La controverse entourant la vingtaine de garderies obtenues par des donateurs du Parti libéral ne doit pas nous faire oublier le vrai scandale. L'attribution de l'ensemble des 18 000 places à 7$ promises en 2008 a été pilotée de façon totalement irresponsable par la ministre de la Famille d'alors, Michelle Courchesne.

Les contributions politiques n'ont pas été considérées, a soutenu Mme Courchesne hier. À l'Unité permanente anticorruption (UPAC) d'y voir. Le Vérificateur général n'a pas étudié cette question, mais le reste de son rapport est une honte pour n'importe quel ministre.

De tous les projets annoncés en 2008, un sur cinq avait été rejeté à l'analyse. Un ministre n'a pas à approuver tout ce que ses fonctionnaires lui recommandent, mais Mme Courchesne est tombée dans l'excès contraire, faisant un usage débridé de son pouvoir discrétionnaire.

Au lieu d'intervenir à la pièce en fin de parcours, elle aurait dû s'assurer dès le départ que les choix seraient rigoureux et équitables. Et qu'ils répondraient aux besoins prioritaires. Mais là-dessus, elle a complètement failli à la tâche. Les délais alloués pour présenter et analyser les dossiers étaient ridicules, et les fonctionnaires n'avaient pas de directives uniformes pour les évaluer.

La ministre aurait pu rectifier le tir dans le deuxième appel de projets. Elle a plutôt choisi de ne pas le tenir et de donner toutes les places aux premiers soumissionnaires. Le gâchis prévisible est devenu inévitable.

Les trois quarts des projets retenus n'étaient pas de qualité. Et trois ans plus tard, près du quart des places attribuées n'existent pas encore.

Le crime parfait n'est pas celui dont on ne trouve pas le coupable. C'est celui dont on ne se rend même pas compte qu'il a fait des victimes. C'est le cas de ce gâchis. Pourtant, bien des Québécois ont été lésés dans cette affaire.

Le Protecteur du citoyen a reçu des appels de gens qui, ayant attendu la deuxième ronde, n'ont jamais pu soumissionner puisque celle-ci a été annulée. Inéquitable, a souligné, à juste titre, le Vérificateur général.

Les iniquités régionales, que les nouvelles places étaient censées corriger, ont aussi été aggravées. Près du tiers des projets ont été accordés dans des municipalités en surplus, au détriment de celles qui en manquaient.

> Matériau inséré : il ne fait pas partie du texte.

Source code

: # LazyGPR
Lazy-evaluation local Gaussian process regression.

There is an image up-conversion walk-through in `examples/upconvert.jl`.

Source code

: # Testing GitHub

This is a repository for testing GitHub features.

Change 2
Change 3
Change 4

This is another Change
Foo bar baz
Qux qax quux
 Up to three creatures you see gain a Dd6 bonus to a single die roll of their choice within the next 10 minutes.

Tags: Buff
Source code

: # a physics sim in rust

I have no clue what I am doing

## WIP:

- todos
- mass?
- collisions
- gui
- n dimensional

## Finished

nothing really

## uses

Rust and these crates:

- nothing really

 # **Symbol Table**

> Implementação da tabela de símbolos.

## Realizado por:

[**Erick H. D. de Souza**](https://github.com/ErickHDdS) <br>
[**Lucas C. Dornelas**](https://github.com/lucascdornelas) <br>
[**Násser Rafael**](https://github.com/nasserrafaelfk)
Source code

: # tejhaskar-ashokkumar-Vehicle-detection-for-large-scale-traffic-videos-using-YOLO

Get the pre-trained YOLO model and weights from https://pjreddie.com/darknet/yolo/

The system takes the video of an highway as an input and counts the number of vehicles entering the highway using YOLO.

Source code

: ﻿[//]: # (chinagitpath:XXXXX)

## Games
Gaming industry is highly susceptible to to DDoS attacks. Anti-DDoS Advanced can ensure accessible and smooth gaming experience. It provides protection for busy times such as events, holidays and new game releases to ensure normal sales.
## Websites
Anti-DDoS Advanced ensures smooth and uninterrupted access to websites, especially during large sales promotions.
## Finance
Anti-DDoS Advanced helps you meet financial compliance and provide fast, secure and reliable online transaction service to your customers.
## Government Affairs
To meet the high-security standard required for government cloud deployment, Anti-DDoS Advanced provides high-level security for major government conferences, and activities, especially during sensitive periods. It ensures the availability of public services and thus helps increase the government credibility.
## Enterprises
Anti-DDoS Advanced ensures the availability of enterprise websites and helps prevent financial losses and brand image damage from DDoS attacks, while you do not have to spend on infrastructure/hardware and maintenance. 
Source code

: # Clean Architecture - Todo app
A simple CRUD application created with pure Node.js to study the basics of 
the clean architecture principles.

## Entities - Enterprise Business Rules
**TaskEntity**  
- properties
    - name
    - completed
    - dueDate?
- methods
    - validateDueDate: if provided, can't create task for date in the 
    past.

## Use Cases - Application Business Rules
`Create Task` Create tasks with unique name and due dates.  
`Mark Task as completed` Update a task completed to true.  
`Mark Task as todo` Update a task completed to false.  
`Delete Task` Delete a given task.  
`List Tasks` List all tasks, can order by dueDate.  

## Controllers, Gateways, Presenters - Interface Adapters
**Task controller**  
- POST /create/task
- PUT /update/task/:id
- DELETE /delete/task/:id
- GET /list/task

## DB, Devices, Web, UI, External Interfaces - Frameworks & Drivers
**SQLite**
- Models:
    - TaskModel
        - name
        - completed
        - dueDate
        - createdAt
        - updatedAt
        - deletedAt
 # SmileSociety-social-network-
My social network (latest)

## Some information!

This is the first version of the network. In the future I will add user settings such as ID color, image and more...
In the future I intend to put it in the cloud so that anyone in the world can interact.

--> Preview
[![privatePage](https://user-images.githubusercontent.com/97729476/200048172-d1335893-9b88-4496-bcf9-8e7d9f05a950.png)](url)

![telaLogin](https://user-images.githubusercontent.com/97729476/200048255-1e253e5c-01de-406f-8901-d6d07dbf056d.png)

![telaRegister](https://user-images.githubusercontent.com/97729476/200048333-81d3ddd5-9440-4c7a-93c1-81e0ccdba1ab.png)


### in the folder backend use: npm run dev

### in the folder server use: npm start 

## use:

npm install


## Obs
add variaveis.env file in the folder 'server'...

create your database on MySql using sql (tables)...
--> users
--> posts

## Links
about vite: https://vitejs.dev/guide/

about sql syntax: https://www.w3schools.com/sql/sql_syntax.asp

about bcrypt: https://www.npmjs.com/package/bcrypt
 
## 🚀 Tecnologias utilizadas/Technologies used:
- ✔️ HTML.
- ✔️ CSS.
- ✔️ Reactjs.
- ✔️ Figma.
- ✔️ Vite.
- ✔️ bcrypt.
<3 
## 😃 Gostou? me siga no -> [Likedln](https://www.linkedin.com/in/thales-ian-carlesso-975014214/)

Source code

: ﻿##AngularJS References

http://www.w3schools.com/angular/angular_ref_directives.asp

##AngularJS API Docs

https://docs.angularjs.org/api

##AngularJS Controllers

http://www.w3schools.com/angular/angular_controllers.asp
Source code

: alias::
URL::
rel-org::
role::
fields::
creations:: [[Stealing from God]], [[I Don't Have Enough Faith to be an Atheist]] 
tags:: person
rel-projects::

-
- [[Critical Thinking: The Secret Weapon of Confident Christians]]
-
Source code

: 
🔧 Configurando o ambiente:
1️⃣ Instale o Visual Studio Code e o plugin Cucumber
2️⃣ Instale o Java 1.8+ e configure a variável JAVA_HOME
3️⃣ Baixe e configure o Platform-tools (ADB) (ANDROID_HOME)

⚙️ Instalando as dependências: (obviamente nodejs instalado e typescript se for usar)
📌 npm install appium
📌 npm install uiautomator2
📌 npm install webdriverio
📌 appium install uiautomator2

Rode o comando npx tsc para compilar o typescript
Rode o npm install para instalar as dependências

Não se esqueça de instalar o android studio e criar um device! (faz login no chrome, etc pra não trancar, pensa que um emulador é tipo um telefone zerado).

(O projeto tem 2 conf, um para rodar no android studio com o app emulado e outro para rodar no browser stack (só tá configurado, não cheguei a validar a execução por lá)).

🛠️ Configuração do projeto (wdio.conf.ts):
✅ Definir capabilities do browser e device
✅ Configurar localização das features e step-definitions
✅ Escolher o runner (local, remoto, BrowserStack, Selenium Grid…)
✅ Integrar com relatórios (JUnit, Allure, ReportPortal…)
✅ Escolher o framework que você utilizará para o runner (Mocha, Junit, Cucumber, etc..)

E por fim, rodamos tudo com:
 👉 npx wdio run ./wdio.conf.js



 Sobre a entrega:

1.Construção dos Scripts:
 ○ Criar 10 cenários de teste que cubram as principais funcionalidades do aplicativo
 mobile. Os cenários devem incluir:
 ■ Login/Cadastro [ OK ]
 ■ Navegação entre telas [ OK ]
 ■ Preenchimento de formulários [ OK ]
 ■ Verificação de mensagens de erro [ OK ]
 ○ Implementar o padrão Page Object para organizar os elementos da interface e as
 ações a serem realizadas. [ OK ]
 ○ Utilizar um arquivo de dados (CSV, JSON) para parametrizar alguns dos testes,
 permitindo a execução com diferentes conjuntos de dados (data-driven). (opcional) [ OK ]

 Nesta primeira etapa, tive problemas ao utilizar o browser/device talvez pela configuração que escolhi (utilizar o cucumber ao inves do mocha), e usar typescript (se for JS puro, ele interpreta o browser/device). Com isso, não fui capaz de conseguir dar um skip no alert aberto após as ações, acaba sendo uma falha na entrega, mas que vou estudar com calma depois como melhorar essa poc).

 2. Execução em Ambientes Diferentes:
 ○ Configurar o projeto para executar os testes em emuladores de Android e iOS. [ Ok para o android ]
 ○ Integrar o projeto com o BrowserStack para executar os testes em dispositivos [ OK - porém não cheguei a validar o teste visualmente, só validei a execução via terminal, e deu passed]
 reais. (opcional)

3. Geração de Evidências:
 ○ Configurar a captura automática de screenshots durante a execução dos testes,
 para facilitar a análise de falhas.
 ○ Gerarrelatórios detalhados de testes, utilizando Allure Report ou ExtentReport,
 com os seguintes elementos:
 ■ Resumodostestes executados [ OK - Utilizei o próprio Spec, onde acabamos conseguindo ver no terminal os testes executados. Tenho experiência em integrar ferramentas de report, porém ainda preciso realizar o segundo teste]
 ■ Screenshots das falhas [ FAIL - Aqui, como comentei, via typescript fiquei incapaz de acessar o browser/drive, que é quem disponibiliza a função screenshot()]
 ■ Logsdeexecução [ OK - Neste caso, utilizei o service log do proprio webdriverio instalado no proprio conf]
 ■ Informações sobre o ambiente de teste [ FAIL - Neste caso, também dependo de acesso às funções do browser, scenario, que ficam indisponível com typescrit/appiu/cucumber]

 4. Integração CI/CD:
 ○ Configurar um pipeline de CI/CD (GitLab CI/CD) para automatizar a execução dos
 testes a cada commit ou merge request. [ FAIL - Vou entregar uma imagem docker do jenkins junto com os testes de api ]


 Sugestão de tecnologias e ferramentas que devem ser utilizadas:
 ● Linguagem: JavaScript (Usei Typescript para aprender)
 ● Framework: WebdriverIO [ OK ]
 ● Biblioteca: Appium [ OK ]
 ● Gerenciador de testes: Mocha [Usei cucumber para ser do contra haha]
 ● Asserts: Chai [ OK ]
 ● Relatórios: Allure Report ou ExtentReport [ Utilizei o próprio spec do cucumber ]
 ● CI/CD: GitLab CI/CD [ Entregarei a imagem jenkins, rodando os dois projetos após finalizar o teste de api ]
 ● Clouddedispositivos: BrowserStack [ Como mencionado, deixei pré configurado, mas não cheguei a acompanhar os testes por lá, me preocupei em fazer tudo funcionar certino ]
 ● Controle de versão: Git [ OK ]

Les parents qui avaient des besoins particuliers (poupons, horaires atypiques, milieux défavorisés, etc.) ont aussi été oubliés. Plus de la moitié des places subventionnées devaient leur être réservées. Le ministère, qui n'a pas tenu le compte, est aujourd'hui incapable de dire combien sont allées à ces priorités.

Les besoins pressants des familles évoqués cette semaine n'excusent rien. Dépenser des fonds publics à toute vapeur sans égard aux résultats, c'est à la portée de n'importe qui. D'une ministre, on attend plus de discernement. Surtout lorsqu'elle est présidente du Conseil du Trésor.